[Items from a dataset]
************
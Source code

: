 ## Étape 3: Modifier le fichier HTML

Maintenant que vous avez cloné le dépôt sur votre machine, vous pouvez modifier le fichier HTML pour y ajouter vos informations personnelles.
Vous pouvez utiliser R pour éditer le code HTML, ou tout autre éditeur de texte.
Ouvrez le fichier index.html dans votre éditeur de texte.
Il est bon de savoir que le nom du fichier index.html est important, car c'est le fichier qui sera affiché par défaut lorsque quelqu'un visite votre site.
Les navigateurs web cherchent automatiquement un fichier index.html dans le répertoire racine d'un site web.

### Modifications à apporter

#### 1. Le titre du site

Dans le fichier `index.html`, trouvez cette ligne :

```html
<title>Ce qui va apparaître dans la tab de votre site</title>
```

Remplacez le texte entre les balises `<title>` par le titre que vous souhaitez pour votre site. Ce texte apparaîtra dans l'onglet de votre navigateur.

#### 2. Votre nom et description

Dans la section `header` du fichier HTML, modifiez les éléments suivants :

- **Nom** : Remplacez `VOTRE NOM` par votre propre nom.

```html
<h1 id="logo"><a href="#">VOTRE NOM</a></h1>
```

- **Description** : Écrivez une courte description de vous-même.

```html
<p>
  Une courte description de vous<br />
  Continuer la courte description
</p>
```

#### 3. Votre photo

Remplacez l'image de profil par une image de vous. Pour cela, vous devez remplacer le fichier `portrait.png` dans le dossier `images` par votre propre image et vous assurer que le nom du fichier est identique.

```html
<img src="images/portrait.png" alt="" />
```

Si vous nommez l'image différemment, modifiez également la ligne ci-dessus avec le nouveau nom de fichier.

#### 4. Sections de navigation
************
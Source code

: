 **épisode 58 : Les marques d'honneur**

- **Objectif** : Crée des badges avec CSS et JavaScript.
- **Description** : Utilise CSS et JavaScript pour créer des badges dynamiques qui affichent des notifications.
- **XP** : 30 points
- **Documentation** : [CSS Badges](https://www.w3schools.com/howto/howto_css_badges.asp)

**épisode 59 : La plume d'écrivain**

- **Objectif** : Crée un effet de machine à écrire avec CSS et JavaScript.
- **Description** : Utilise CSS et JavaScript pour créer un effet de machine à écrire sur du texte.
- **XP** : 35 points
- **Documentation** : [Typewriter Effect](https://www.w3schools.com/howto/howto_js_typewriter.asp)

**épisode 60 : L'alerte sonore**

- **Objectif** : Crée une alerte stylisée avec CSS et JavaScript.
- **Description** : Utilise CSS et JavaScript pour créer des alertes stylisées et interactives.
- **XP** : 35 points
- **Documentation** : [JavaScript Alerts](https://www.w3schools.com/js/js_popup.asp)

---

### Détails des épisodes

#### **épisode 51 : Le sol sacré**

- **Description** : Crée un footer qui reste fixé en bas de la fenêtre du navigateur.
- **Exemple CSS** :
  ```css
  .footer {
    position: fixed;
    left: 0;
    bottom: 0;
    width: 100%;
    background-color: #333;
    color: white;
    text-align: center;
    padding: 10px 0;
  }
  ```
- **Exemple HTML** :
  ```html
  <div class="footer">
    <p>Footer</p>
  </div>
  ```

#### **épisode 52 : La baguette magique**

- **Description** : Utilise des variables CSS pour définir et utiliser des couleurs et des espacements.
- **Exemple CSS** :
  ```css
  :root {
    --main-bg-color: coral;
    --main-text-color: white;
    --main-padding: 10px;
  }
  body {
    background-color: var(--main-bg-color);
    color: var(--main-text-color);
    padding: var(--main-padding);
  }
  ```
************
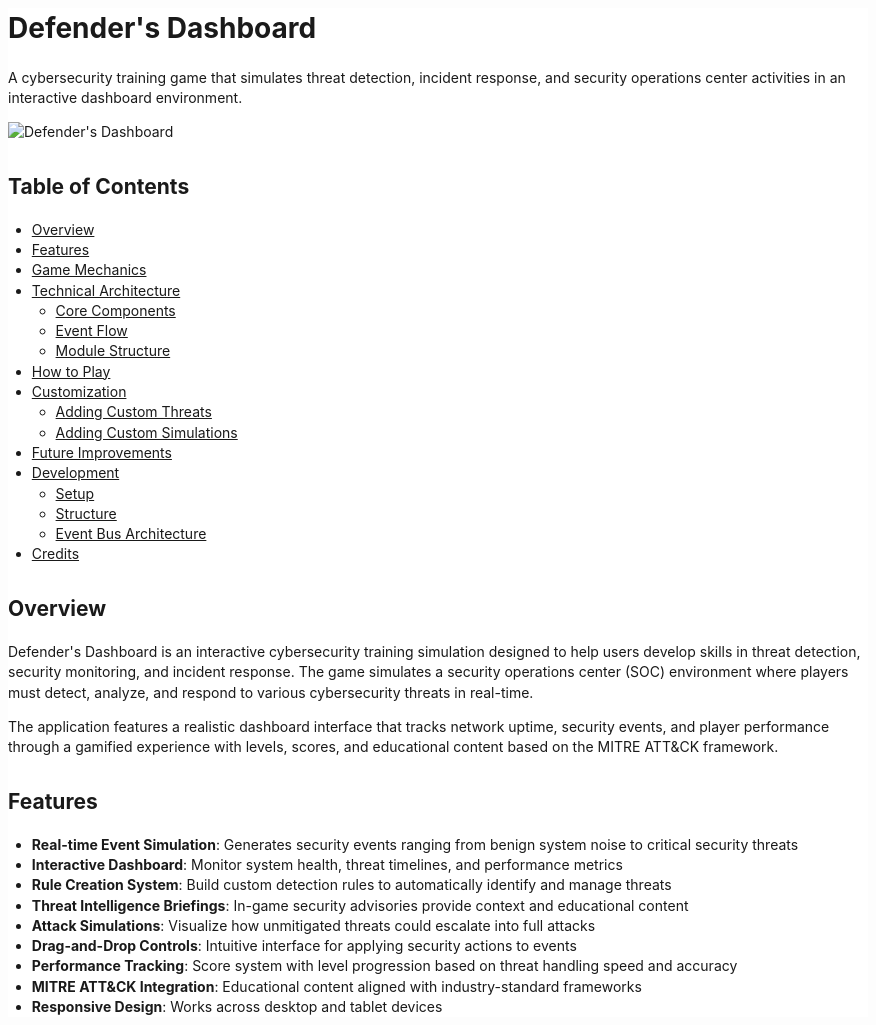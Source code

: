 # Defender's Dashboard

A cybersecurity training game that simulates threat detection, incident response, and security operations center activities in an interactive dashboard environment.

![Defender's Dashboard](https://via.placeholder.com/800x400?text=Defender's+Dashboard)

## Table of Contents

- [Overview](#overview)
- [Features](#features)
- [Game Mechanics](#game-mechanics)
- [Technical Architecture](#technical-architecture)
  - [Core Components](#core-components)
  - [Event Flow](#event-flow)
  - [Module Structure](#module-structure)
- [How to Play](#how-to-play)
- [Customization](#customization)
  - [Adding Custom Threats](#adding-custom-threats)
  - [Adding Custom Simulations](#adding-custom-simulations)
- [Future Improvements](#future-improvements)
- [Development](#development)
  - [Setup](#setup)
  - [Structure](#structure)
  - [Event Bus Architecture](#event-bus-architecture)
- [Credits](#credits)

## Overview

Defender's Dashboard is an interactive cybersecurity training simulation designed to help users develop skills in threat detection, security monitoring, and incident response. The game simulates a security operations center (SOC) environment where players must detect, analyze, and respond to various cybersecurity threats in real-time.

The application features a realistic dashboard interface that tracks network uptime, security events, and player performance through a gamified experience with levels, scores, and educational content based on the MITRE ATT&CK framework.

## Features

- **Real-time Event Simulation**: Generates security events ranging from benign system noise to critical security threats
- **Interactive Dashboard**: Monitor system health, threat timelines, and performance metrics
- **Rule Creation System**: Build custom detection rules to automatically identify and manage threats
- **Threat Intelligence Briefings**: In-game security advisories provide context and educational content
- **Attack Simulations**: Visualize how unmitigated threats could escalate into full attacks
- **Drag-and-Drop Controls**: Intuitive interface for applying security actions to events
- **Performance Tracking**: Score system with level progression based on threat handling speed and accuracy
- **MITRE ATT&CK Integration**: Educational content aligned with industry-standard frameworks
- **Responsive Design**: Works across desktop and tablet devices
************
--- Exercise directions ---
Reproduce every line above that contains the string "color".

--- Solution to this task ---
    background-color: #333;
    color: white;
    --main-bg-color: coral;
    --main-text-color: white;
    background-color: var(--main-bg-color);
    color: var(--main-text-color);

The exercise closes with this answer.